Pour les spécialistes du Zimbabwe, la solution ne viendra pas de la SADC qui a toujours pris fait et cause pour Robert Mugabe. Et parmi les pays membres de cette troïka, au-delà du gouvernement ami sud-africain, il y a des alliés historiques du vieux leader de l'indépendance comme la Tanzanie qui avait accueilli le centre d'entraînement de la ZANU-PF, à l'époque où elle luttait encore.

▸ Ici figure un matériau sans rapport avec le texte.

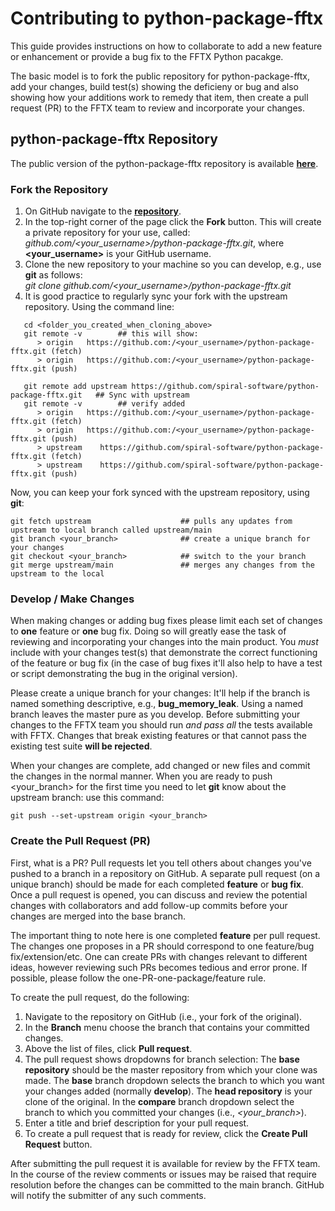 Contributing to python-package-fftx
===================================

This guide provides instructions on how to collaborate to add a new feature or
enhancement or provide a bug fix to the FFTX Python pacakge.

The basic model is to fork the public repository for python-package-fftx, add
your changes, build test(s) showing the deficieny or bug and also showing how
your additions work to remedy that item, then create a pull request (PR) to the
FFTX team to review and incorporate your changes.

## python-package-fftx Repository

The public version of the python-package-fftx repository is available
[**here**](https://github.com/spiral-software/python-package-fftx.git).

### Fork the Repository

1.  On GitHub navigate to the [**repository**](https://github.com/spiral-software/python-package-fftx.git).
2.  In the top-right corner of the page click the **Fork** button.  This will
create a private repository for your use, called:
<br>*github.com/\<your_username\>/python-package-fftx.git*, where
**\<your_username\>** is your GitHub username.
3.  Clone the new repository to your machine so you can develop, e.g., use
**git** as follows: <br>*git clone github.com/\<your_username\>/python-package-fftx.git* 
4.  It is good practice to regularly sync your fork with the upstream repository.  Using the command line:
```shell
   cd <folder_you_created_when_cloning_above>
   git remote -v		## this will show:
      > origin   https://github.com:/<your_username>/python-package-fftx.git (fetch)
      > origin   https://github.com:/<your_username>/python-package-fftx.git (push)
      
   git remote add upstream https://github.com/spiral-software/python-package-fftx.git	## Sync with upstream
   git remote -v		## verify added
      > origin   https://github.com:/<your_username>/python-package-fftx.git (fetch)
      > origin   https://github.com:/<your_username>/python-package-fftx.git (push)
      > upstream	https://github.com/spiral-software/python-package-fftx.git (fetch)
      > upstream	https://github.com/spiral-software/python-package-fftx.git (push)
```

Now, you can keep your fork synced with the upstream repository, using **git**:
```shell
git fetch upstream                    ## pulls any updates from upstream to local branch called upstream/main
git branch <your_branch>              ## create a unique branch for your changes
git checkout <your_branch>            ## switch to the your branch 
git merge upstream/main               ## merges any changes from the upstream to the local
```

### Develop / Make Changes

When making changes or adding bug fixes please limit each set of changes to
**one** feature or **one** bug fix.  Doing so will greatly ease the task of
reviewing and incorporating your changes into the main product.  You *must*
include with your changes test(s) that demonstrate the correct functioning of
the feature or bug fix (in the case of bug fixes it'll also help to have a test
or script demonstrating the bug in the original version).

Please create a unique branch for your changes: It'll help if the branch is
named something descriptive, e.g., **bug_memory_leak**.  Using a named branch
leaves the master pure as you develop.  Before submitting your changes to the
FFTX team you should run *and pass all* the tests available with FFTX.  Changes
that break existing features or that cannot pass the existing test suite **will
be rejected**.

When your changes are complete, add changed or new files and commit the changes
in the normal manner.  When you are ready to push <your_branch> for the first
time you need to let **git** know about the upstream branch: use this command:
```
git push --set-upstream origin <your_branch>
```

### Create the Pull Request (PR)

First, what is a PR?  Pull requests let you tell others about changes you've
pushed to a branch in a repository on GitHub.  A separate pull request (on a
unique branch) should be made for each completed **feature** or **bug fix**.
Once a pull request is opened, you can discuss and review the potential changes
with collaborators and add follow-up commits before your changes are merged into
the base branch.

The important thing to note here is one completed **feature** per pull request.
The changes one proposes in a PR should correspond to one feature/bug
fix/extension/etc.  One can create PRs with changes relevant to different ideas,
however reviewing such PRs becomes tedious and error prone.  If possible, please
follow the one-PR-one-package/feature rule.

To create the pull request, do the following:

1.  Navigate to the repository on GitHub (i.e., your fork of the original).
2.  In the **Branch** menu choose the branch that contains your committed changes.
3.  Above the list of files, click **Pull request**.
4.  The pull request shows dropdowns for branch selection: The **base
repository** should be the master repository from which your clone was made.
The **base** branch dropdown selects the branch to which you want your changes
added (normally **develop**).  The **head repository** is your clone of the
original.  In the **compare** branch dropdown select the branch to which you
committed your changes (i.e., *\<your_branch\>*).
5.  Enter a title and brief description for your pull request.
6.  To create a pull request that is ready for review, click the **Create Pull Request** button.

After submitting the pull request it is available for review by the FFTX team.
In the course of the review comments or issues may be raised that require
resolution before the changes can be committed to the main branch.  GitHub will
notify the submitter of any such comments.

L'Angola est dans une configuration proche du Zimbabwe avec son parti Etat. La démarche qui semble aujourd'hui la plus ouverte vient de la Zambie. Son ancien président, Kenneth Kaunda, a été envoyé à Harare. Parmi tous les émissaires qui auraient pu être choisis, sans doute l'un des moins favorables au vieux chef d'Etat zimbabwéen. Par son âge et son parcours, le premier président de la Zambie indépendante est proche de Robert Mugabe. A l'exception près et pas des moindres que Kenneth Kaunda a lui accepté de quitter le pouvoir il y a plus de 20 ans.